- Exercise -
Gather each line of the records where "does" appears.

··· Available records ···

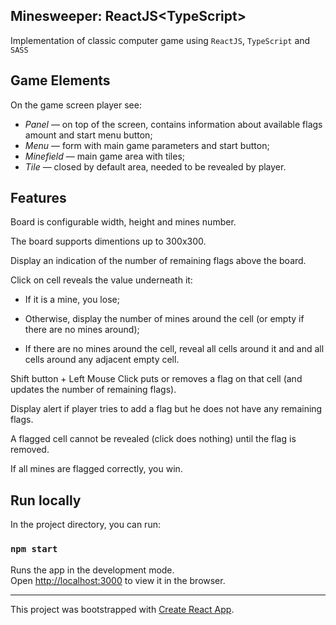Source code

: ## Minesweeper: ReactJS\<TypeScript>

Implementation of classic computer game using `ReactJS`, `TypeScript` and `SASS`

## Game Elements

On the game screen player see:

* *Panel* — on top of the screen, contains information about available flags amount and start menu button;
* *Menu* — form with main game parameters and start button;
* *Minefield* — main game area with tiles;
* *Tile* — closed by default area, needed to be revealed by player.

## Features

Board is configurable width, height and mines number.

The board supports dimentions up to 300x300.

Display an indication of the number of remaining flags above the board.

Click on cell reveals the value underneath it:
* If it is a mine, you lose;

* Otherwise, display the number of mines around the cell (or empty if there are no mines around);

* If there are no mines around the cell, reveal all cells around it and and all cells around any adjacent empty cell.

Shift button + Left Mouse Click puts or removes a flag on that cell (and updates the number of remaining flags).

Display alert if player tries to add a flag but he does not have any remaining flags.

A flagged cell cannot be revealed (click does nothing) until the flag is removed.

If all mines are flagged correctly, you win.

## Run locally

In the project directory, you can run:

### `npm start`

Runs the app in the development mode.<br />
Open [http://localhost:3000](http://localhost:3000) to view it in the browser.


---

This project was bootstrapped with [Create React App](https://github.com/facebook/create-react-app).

···

- Exercise output -
Display alert if player tries to add a flag but he does not have any remaining flags.
A flagged cell cannot be revealed (click does nothing) until the flag is removed.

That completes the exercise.